Como as árvores e plantas absorvem CO2, o plantio florestal em grande escala e
a restauração de ecossistemas danificados, como pântanos e mangues, também são
métodos potencialmente significativos de remover carbono da atmosfera e também
trazem muitos benefícios, incluindo filtração melhorada de água, proteção
contra inundações, saúde do solo e habitat da biodiversidade.
Atualmente
o solo libera mais gases de efeito estufa do que absorve, sendo responsável por
cerca de 24% das emissões. Alguns cientistas sugeriram que esse processo,
chamado de "Bioenergia com Captura e Armazenamento de Carbono"

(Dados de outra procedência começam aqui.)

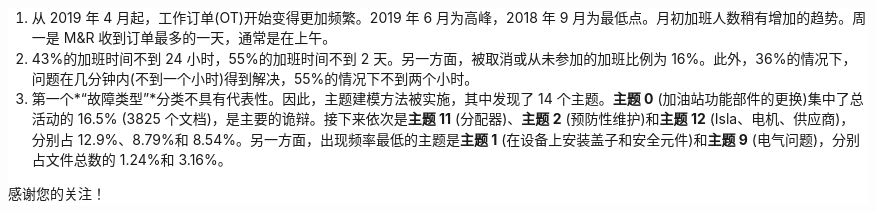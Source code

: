 1.  从 2019 年 4 月起，工作订单(OT)开始变得更加频繁。2019 年 6 月为高峰，2018 年 9 月为最低点。月初加班人数稍有增加的趋势。周一是 M&R 收到订单最多的一天，通常是在上午。
2.  43%的加班时间不到 24 小时，55%的加班时间不到 2 天。另一方面，被取消或从未参加的加班比例为 16%。此外，36%的情况下，问题在几分钟内(不到一个小时)得到解决，55%的情况下不到两个小时。
3.  第一个*“故障类型”*分类不具有代表性。因此，主题建模方法被实施，其中发现了 14 个主题。**主题 0** (加油站功能部件的更换)集中了总活动的 16.5% (3825 个文档)，是主要的诡辩。接下来依次是**主题 11** (分配器)、**主题 2** (预防性维护)和**主题 12** (Isla、电机、供应商)，分别占 12.9%、8.79%和 8.54%。另一方面，出现频率最低的主题是**主题 1** (在设备上安装盖子和安全元件)和**主题 9** (电气问题)，分别占文件总数的 1.24%和 3.16%。

感谢您的关注！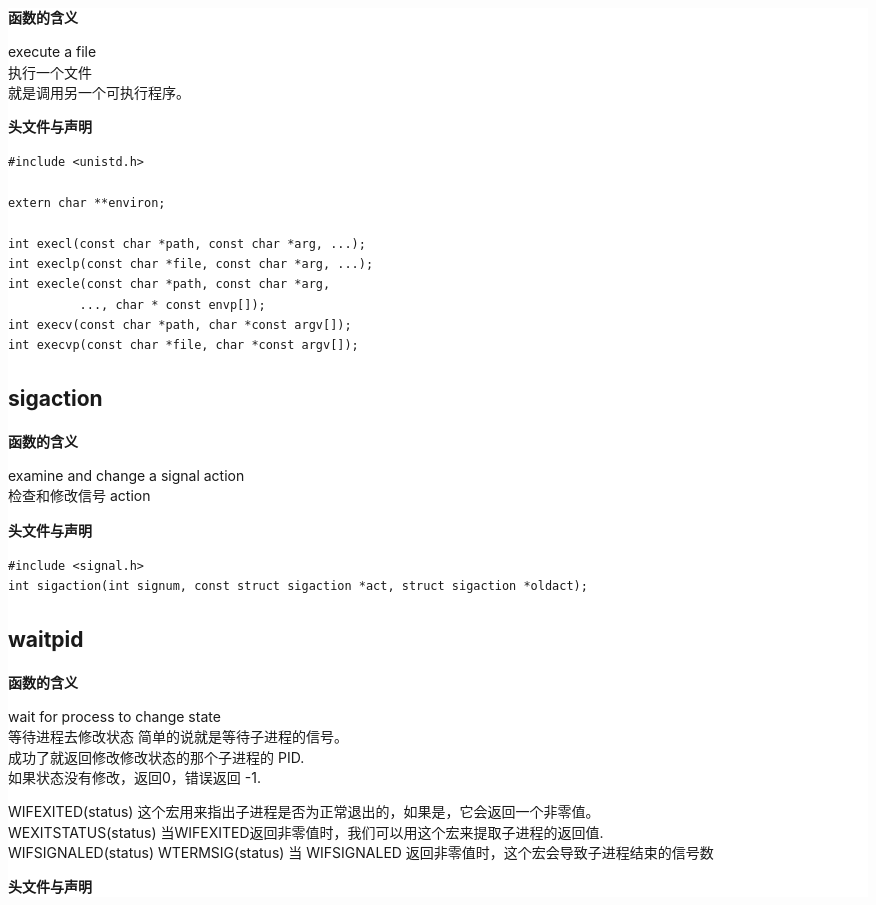 
**函数的含义**  

execute a file  
执行一个文件     
就是调用另一个可执行程序。  


**头文件与声明**  

```
#include <unistd.h>

extern char **environ;

int execl(const char *path, const char *arg, ...);
int execlp(const char *file, const char *arg, ...);
int execle(const char *path, const char *arg,
          ..., char * const envp[]);
int execv(const char *path, char *const argv[]);
int execvp(const char *file, char *const argv[]);
```


## sigaction


**函数的含义**  

examine and change a signal action  
检查和修改信号 action 


**头文件与声明**  

```
#include <signal.h>
int sigaction(int signum, const struct sigaction *act, struct sigaction *oldact);
```


## waitpid


**函数的含义**  

wait for process to change state  
等待进程去修改状态
简单的说就是等待子进程的信号。  
成功了就返回修改修改状态的那个子进程的 PID.  
如果状态没有修改，返回0，错误返回 -1.  

WIFEXITED(status) 这个宏用来指出子进程是否为正常退出的，如果是，它会返回一个非零值。  
WEXITSTATUS(status) 当WIFEXITED返回非零值时，我们可以用这个宏来提取子进程的返回值.  
WIFSIGNALED(status)
WTERMSIG(status) 当 WIFSIGNALED 返回非零值时，这个宏会导致子进程结束的信号数


**头文件与声明**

(BECCS), poderia ser uma forma relativamente barata de remover o carbono da
atmosfera. Mas a tecnologia ainda está em fase de testes e o uso da BECCS em
larga escala pode ter sérias consequências para o uso da terra e da água doce,
a biodiversidade e o funcionamento dos sistemas naturais.
Passando
por diversos aspectos das nossas vidas, o relatório IPCC tem o objetivo de
servir de base para que governantes e idealizadores de políticas públicas pelo
planeta construam uma sociedade que vá ao encontro de uma economia com carbono
neutro. Uma medida urgente e inadiável, embora pensar nisso seja difícil na
noite em que o candidato à Presidência da República mais votado do primeiro
turno das eleições, com mais de 49 milhões de votos, Jair Bolsonaro (PSL),
declara abertamente sua intenção de acabar com o Ministério do Meio
Ambiente, fazendo uma fusão com o Ministério da Agricultura. (globo)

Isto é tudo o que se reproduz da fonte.